Fassbinder Himself (An Essay in Fragments)
Melodrama, biography, cold war thriller, drug memoir, essay in fragments, and mystery, “Thousands of Mirrors,” from which the following text is excerpted, is cult critic Ian Penman’s long-awaited first full-length book: a kaleidoscopic study of Rainer Werner Fassbinder. Pounded out in a few months “in the spirit” of RWF, who would often get films made in a matter of weeks or months, “Thousands of Mirrors” presents the filmmaker as Penman’s equivalent of what Baudelaire was to Benjamin: an urban poet in the turbulent, seeds-sown, messy era just before everything changed. The result is a beautifully written and extraordinarily compelling work — a mosaic-like portrayal of Fassbinder and a story of creativity in all of its complexity.
17.
In one of the last months of his life, he is hugely impressed by something Jane Fonda says to him during a phone call.
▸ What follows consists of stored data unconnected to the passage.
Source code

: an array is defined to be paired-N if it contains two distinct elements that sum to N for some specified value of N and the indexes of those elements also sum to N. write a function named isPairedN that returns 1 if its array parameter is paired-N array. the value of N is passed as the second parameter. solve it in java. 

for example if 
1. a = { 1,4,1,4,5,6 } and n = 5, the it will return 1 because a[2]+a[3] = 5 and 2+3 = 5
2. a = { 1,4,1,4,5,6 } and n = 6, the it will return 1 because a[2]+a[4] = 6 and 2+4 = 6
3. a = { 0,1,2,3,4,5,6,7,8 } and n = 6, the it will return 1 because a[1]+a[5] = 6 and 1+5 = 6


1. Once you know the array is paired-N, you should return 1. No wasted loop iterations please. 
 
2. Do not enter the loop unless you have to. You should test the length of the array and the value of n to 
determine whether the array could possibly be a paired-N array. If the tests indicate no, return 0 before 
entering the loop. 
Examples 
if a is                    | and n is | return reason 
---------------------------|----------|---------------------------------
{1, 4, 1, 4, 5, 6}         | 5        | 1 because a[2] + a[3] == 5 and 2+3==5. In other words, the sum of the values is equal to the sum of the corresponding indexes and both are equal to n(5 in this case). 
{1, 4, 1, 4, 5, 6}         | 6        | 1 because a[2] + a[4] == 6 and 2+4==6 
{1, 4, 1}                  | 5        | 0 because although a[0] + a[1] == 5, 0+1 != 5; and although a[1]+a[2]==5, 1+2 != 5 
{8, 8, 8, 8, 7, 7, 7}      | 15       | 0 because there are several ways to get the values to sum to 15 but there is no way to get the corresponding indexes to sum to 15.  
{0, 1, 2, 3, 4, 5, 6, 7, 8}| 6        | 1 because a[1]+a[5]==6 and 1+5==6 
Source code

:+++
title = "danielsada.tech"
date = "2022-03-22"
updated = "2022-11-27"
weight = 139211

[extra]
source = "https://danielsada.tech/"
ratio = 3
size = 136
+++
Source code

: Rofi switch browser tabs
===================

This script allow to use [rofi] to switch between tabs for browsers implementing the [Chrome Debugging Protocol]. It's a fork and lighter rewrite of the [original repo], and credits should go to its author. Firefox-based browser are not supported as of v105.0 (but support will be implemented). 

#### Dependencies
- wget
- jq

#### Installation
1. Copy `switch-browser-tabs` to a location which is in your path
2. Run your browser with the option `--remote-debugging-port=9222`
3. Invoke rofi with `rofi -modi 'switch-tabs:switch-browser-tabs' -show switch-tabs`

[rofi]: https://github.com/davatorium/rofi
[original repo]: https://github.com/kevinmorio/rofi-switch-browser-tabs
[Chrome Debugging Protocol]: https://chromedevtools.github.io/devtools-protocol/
In his foreword to the 1987 book “Love Is Colder Than Death,” producer Robert Katz relates an incident from Cannes 1982. Fassbinder was riding high, “Querelle” was about to be released, and he was already thinking about another project — “Rosa L,” a film about Rosa Luxemburg. He was even angling to get Jane Fonda to play the German socialist firebrand. At one point, Fassbinder took a call from Fonda.
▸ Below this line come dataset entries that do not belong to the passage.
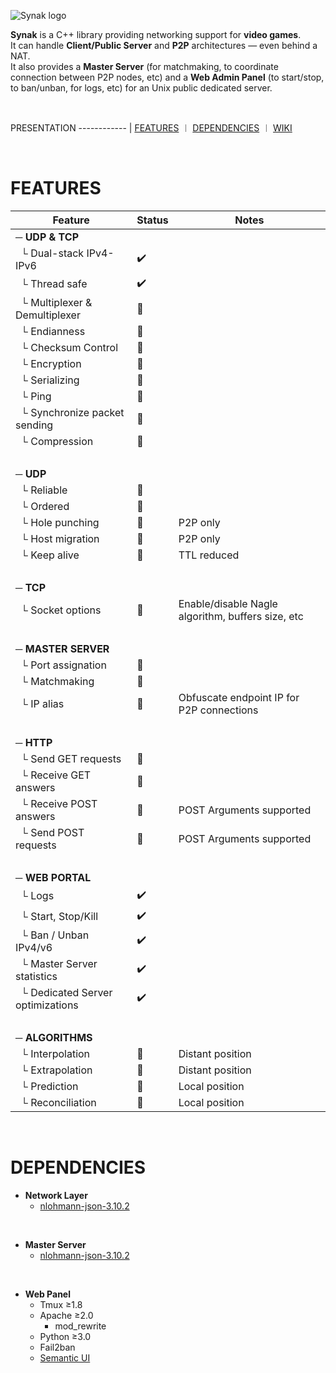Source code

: ![Synak logo](https://repository-images.githubusercontent.com/400254624/3b6e9edf-f5af-4c4f-8012-73436cdfd43d)

**Synak** is a C++ library providing networking support for **video games**.\
It can handle **Client/Public Server** and **P2P** architectures — even behind a NAT.\
It also provides a **Master Server** (for matchmaking, to coordinate connection between P2P nodes, etc) and a **Web Admin Panel** (to start/stop, to ban/unban, for logs, etc) for an Unix public dedicated server.

&#160;

PRESENTATION
------------ |
[FEATURES](README.md#FEATURES) &#65073; [DEPENDENCIES](README.md#DEPENDENCIES) &#65073; [WIKI](wiki/readme.md)

&#160;

# FEATURES

Feature | Status | Notes
------------ | ------------- | -------------
&#9472; **UDP & TCP** |   |  
&#160; &#9492; Dual-stack IPv4-IPv6 | :heavy_check_mark: |  
&#160; &#9492; Thread safe | :heavy_check_mark: |  
&#160; &#9492; Multiplexer & Demultiplexer | :construction: |  
&#160; &#9492; Endianness | :construction: |  
&#160; &#9492; Checksum Control | :construction: |  
&#160; &#9492; Encryption | :construction: |  
&#160; &#9492; Serializing | :construction: |  
&#160; &#9492; Ping | :construction: |  
&#160; &#9492; Synchronize packet sending | :construction: |  
&#160; &#9492; Compression | :construction: |  
  |   |  
&#9472; **UDP** |   |  
&#160; &#9492; Reliable | :construction: |  
&#160; &#9492; Ordered | :construction: |  
&#160; &#9492; Hole punching | :construction: | P2P only
&#160; &#9492; Host migration | :construction: | P2P only
&#160; &#9492; Keep alive | :construction: | TTL reduced
  |   |  
&#9472; **TCP** |   |  
&#160; &#9492; Socket options | :construction: | Enable/disable Nagle algorithm, buffers size, etc
  |   |  
&#9472; **MASTER SERVER** |   |  
&#160; &#9492; Port assignation | :construction: |  
&#160; &#9492; Matchmaking | :construction: |  
&#160; &#9492; IP alias | :construction: | Obfuscate endpoint IP for P2P connections
  |   |  
&#9472; **HTTP** |   |  
&#160; &#9492; Send GET requests | :construction: |  
&#160; &#9492; Receive GET answers | :construction: |  
&#160; &#9492; Receive POST answers | :construction: | POST Arguments supported
&#160; &#9492; Send POST requests | :construction: | POST Arguments supported
  |   |  
&#9472; **WEB PORTAL** |   |  
&#160; &#9492; Logs | :heavy_check_mark: |  
&#160; &#9492; Start, Stop/Kill | :heavy_check_mark: |  
&#160; &#9492; Ban / Unban IPv4/v6 | :heavy_check_mark: |  
&#160; &#9492; Master Server statistics | :heavy_check_mark: |  
&#160; &#9492; Dedicated Server optimizations | :heavy_check_mark: |  
  |   |  
&#9472; **ALGORITHMS** |   |  
&#160; &#9492; Interpolation | :construction: | Distant position
&#160; &#9492; Extrapolation | :construction: | Distant position
&#160; &#9492; Prediction | :construction: | Local position
&#160; &#9492; Reconciliation | :construction: | Local position

&#160;

# DEPENDENCIES

- **Network Layer**
  - [nlohmann-json-3.10.2](https://github.com/nlohmann/json)

&#160;

- **Master Server**
  - [nlohmann-json-3.10.2](https://github.com/nlohmann/json)

&#160;

- **Web Panel**
  - Tmux ≥1.8
  - Apache ≥2.0
    - mod_rewrite
  - Python ≥3.0
  - Fail2ban
  - [Semantic UI](https://semantic-ui.com/)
“What’d she say, Rainer?” He looked very taken. “She said, ‘This is Jane Fonda herself.’” The next day, whoever got Rainer on the phone heard him answer, “This is Fassbinder himself.” In English.
18.
No, not merely my representatives or agents, all those I routinely use to screen calls, juggle requests and offers, get out of tiresome agreements I no longer wish to honor; not any of those who routinely speak in my name, but… I myself.
A seeming whim or gag: “Oh listen to me, big fat sweaty Rainer Werner playing the grand diva!”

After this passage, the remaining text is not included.